▶ [GOAL OF THE EXERCISE]
Repeat the data that follows verbatim. Images are not part of the copy.

▶ [ENTRIES PROVIDED]
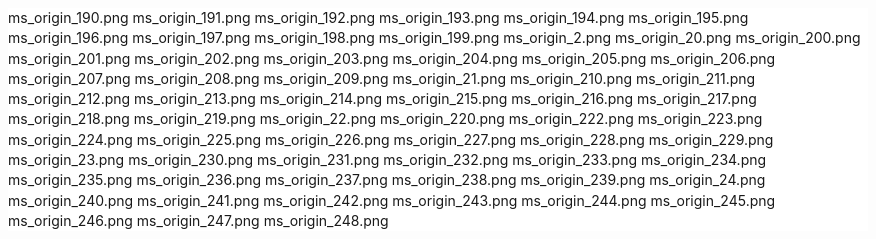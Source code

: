 ms_origin_190.png
ms_origin_191.png
ms_origin_192.png
ms_origin_193.png
ms_origin_194.png
ms_origin_195.png
ms_origin_196.png
ms_origin_197.png
ms_origin_198.png
ms_origin_199.png
ms_origin_2.png
ms_origin_20.png
ms_origin_200.png
ms_origin_201.png
ms_origin_202.png
ms_origin_203.png
ms_origin_204.png
ms_origin_205.png
ms_origin_206.png
ms_origin_207.png
ms_origin_208.png
ms_origin_209.png
ms_origin_21.png
ms_origin_210.png
ms_origin_211.png
ms_origin_212.png
ms_origin_213.png
ms_origin_214.png
ms_origin_215.png
ms_origin_216.png
ms_origin_217.png
ms_origin_218.png
ms_origin_219.png
ms_origin_22.png
ms_origin_220.png
ms_origin_222.png
ms_origin_223.png
ms_origin_224.png
ms_origin_225.png
ms_origin_226.png
ms_origin_227.png
ms_origin_228.png
ms_origin_229.png
ms_origin_23.png
ms_origin_230.png
ms_origin_231.png
ms_origin_232.png
ms_origin_233.png
ms_origin_234.png
ms_origin_235.png
ms_origin_236.png
ms_origin_237.png
ms_origin_238.png
ms_origin_239.png
ms_origin_24.png
ms_origin_240.png
ms_origin_241.png
ms_origin_242.png
ms_origin_243.png
ms_origin_244.png
ms_origin_245.png
ms_origin_246.png
ms_origin_247.png
ms_origin_248.png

▶ [ANSWER TO THIS PROBLEM]
Source code

: ms_origin_190.png
ms_origin_191.png
ms_origin_192.png
ms_origin_193.png
ms_origin_194.png
ms_origin_195.png
ms_origin_196.png
ms_origin_197.png
ms_origin_198.png
ms_origin_199.png
ms_origin_2.png
ms_origin_20.png
ms_origin_200.png
ms_origin_201.png
ms_origin_202.png
ms_origin_203.png
ms_origin_204.png
ms_origin_205.png
ms_origin_206.png
ms_origin_207.png
ms_origin_208.png
ms_origin_209.png
ms_origin_21.png
ms_origin_210.png
ms_origin_211.png
ms_origin_212.png
ms_origin_213.png
ms_origin_214.png
ms_origin_215.png
ms_origin_216.png
ms_origin_217.png
ms_origin_218.png
ms_origin_219.png
ms_origin_22.png
ms_origin_220.png
ms_origin_222.png
ms_origin_223.png
ms_origin_224.png
ms_origin_225.png
ms_origin_226.png
ms_origin_227.png
ms_origin_228.png
ms_origin_229.png
ms_origin_23.png
ms_origin_230.png
ms_origin_231.png
ms_origin_232.png
ms_origin_233.png
ms_origin_234.png
ms_origin_235.png
ms_origin_236.png
ms_origin_237.png
ms_origin_238.png
ms_origin_239.png
ms_origin_24.png
ms_origin_240.png
ms_origin_241.png
ms_origin_242.png
ms_origin_243.png
ms_origin_244.png
ms_origin_245.png
ms_origin_246.png
ms_origin_247.png
ms_origin_248.png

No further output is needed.